UK vs Canada YouTube Tax: Which Country Takes More?
Last updated: April 2026. Data sourced from HMRC and CRA.
UK YouTube creators tend to retain a higher percentage of their income than Canadian creators. Based on each country's standard mid-level income scenario, a UK creator keeps roughly 77% of earnings, while a Canadian creator retains about 66%.
Note: These examples use each country's standard scenario and are not based on identical income levels. UK figures are based on £60,000 annual income; Canada figures are based on C$90,000 annual income.

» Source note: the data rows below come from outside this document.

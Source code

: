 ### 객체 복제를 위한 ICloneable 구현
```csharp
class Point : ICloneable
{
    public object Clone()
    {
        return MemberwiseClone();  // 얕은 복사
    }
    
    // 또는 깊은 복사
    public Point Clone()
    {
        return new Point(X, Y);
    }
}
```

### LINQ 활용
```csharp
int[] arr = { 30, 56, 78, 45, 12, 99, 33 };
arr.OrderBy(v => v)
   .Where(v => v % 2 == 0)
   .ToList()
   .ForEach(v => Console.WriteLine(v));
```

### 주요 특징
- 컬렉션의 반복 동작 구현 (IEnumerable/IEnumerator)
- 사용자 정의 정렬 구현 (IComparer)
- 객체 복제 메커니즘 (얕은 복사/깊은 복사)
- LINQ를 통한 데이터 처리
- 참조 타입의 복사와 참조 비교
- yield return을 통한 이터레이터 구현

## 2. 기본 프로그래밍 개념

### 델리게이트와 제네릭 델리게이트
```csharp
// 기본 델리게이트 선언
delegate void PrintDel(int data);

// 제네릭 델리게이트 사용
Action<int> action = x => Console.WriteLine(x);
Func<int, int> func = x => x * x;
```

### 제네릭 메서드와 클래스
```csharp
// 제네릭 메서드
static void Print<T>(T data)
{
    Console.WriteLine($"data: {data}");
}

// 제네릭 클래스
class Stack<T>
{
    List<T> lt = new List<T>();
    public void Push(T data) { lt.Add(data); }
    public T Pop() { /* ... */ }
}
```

How YouTube Income Is Taxed: UK vs Canada
In the United Kingdom, YouTube creators register as sole traders with HMRC. They pay Income Tax on a progressive scale: 0% up to £12,570 (Personal Allowance), 20% basic rate, 40% higher rate, and 45% additional rate. Creators also pay Class 2 and Class 4 National Insurance Contributions (NICs), which cover state pension and other benefits. The UK has no regional or local income tax — the system is unified at the national level.
In Canada, YouTube creators are self-employed sole proprietors. They pay federal income tax on a progressive scale from 15% to 33%, plus provincial income tax (Ontario rates used in this example). Canadian creators also contribute to the Canada Pension Plan (CPP), which functions similarly to the UK's National Insurance but at different rates.

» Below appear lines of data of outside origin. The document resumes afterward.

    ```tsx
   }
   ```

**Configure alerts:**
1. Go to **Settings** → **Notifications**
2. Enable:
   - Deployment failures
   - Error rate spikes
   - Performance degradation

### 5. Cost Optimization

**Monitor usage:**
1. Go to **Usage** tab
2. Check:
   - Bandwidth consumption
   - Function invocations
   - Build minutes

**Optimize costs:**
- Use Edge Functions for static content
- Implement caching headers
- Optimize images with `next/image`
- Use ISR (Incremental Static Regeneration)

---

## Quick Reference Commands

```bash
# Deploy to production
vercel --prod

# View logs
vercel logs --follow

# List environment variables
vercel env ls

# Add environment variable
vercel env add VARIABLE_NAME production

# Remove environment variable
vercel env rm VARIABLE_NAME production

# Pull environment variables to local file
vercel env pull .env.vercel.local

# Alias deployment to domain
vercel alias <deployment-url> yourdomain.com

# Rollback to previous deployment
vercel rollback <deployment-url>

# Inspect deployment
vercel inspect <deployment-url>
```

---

The structural difference is clear: the UK operates a single national tax system with one layer of income tax plus NICs. Canada stacks three separate layers — federal tax, provincial tax, and CPP — creating a higher combined burden at mid-level incomes.

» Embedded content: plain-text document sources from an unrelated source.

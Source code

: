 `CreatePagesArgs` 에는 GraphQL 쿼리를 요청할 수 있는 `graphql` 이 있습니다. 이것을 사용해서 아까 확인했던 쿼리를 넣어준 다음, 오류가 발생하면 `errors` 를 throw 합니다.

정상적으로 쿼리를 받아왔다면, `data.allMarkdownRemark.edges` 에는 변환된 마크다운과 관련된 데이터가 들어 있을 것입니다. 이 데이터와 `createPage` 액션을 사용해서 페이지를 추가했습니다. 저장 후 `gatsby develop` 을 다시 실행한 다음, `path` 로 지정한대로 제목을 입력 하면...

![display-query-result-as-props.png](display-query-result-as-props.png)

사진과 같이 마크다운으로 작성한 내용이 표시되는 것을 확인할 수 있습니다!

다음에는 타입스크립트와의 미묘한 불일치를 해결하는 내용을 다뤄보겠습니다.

Both countries have tax treaties with the US that reduce YouTube's withholding rate to 0%, so creators in either country face no US withholding when a W-8BEN form is filed. You can estimate your own take-home pay using the YouTube Earnings After Tax Calculator.
Tax Structure Comparison
| United Kingdom | Canada | |
|---|---|---|
| Tax classification | Sole trader | Self-employed (sole proprietor) |
| Income tax rate | 0%–45% | 15%–33% (federal) |
| Social contributions | Class 2 + Class 4 NICs | CPP contributions |
| Regional tax | None | Provincial tax (Ontario used) |
| Tax-free threshold | £12,570 (Personal Allowance) | Basic personal amount credit |
| US withholding (W-8BEN) | 0% (treaty rate) | 0% (treaty rate) |
Real Examples: Take-Home Pay by Country
| UK Creator | Canadian Creator | |
|---|---|---|
| Gross income | £60,000 | C$90,000 |
| Income tax | £11,432 | C$15,294 |
| NICs / CPP | £2,457 | C$8,830 |
| Provincial tax | N/A | C$6,067 |
| Total tax | £13,889 | C$30,191 |
| Take-home pay | £46,111 | C$59,809 |
| Retention rate | 77% | 66% |
The 11 percentage point gap reflects the structural difference between the two systems. The primary driver is Canada's provincial tax layer, which has no UK equivalent.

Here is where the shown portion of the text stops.